## Stored data entries
————————

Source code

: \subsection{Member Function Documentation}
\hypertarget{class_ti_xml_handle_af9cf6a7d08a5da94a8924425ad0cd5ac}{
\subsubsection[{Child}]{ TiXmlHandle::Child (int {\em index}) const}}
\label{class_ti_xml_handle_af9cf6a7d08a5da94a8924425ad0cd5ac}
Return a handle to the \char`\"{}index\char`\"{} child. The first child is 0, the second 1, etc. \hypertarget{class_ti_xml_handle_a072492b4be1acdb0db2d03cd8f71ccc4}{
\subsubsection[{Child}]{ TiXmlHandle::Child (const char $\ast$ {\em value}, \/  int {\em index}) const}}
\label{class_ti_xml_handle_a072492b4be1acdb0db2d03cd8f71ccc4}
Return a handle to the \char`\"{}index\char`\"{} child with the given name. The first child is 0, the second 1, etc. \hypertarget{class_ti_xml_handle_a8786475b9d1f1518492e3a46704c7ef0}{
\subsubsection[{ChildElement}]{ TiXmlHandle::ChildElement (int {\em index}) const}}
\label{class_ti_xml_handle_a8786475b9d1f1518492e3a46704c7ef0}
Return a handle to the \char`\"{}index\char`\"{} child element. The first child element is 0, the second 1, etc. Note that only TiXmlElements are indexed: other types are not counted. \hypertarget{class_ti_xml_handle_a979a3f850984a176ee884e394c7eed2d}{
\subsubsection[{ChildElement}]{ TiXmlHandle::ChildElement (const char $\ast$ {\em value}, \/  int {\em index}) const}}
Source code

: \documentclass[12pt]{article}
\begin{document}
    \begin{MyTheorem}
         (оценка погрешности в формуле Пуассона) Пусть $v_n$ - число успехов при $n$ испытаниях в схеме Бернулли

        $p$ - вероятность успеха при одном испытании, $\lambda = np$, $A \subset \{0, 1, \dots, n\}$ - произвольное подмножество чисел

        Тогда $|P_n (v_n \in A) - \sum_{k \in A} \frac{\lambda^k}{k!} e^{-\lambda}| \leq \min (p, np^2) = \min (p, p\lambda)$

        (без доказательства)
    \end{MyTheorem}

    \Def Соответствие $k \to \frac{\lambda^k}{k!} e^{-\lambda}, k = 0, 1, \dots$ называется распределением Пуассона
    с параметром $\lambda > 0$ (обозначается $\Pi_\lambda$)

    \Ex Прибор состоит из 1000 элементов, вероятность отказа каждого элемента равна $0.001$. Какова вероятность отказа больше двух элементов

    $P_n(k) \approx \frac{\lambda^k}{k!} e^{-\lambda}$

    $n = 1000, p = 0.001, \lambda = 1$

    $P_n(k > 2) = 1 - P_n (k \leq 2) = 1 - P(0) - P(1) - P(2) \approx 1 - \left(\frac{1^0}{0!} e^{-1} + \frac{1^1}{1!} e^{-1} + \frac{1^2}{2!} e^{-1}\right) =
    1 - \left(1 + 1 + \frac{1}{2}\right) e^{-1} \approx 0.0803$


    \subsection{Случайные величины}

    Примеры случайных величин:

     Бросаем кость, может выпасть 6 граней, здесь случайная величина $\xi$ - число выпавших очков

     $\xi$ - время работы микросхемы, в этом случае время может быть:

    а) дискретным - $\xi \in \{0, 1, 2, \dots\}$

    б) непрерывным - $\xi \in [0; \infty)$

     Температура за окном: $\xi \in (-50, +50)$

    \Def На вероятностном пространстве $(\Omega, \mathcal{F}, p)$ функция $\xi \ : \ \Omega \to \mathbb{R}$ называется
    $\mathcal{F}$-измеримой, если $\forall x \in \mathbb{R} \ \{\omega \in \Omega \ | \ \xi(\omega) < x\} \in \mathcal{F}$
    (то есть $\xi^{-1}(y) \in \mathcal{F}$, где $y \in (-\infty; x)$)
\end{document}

————————

## What to do
Go through the records above, find each line with the string "число", and copy it.

## Problem solution
         (оценка погрешности в формуле Пуассона) Пусть $v_n$ - число успехов при $n$ испытаниях в схеме Бернулли
     Бросаем кость, может выпасть 6 граней, здесь случайная величина $\xi$ - число выпавших очков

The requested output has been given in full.